Saved entries
☆ ☆ ☆

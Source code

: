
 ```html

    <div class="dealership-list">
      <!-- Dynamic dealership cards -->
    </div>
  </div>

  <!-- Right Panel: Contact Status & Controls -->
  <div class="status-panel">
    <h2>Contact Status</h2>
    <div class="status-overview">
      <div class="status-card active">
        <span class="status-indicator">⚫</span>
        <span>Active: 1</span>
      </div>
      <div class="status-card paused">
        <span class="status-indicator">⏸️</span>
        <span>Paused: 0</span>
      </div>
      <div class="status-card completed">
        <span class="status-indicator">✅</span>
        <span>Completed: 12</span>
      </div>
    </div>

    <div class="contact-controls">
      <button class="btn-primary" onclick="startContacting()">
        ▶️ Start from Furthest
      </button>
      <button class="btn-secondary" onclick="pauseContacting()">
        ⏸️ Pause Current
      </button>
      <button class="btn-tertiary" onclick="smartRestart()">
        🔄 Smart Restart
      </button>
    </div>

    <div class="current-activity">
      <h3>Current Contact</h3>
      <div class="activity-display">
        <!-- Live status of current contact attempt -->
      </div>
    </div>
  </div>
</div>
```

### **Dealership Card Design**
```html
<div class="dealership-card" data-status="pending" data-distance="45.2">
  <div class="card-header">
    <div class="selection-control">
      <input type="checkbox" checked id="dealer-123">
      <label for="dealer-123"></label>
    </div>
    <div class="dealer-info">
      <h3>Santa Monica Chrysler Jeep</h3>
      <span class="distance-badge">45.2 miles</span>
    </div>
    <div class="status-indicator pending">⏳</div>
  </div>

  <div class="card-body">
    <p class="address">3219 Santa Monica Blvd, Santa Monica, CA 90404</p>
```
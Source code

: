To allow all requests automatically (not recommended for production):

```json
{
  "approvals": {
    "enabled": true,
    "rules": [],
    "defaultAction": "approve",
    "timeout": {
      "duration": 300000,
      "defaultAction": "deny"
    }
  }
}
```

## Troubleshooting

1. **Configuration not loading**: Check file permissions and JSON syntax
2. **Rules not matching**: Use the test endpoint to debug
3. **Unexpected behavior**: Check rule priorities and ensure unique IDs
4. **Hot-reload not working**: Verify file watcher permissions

☆ ☆ ☆

Required work: All lines above with the word "Santa" need to be reported.

Problem solution:
      <h3>Santa Monica Chrysler Jeep</h3>
    <p class="address">3219 Santa Monica Blvd, Santa Monica, CA 90404</p>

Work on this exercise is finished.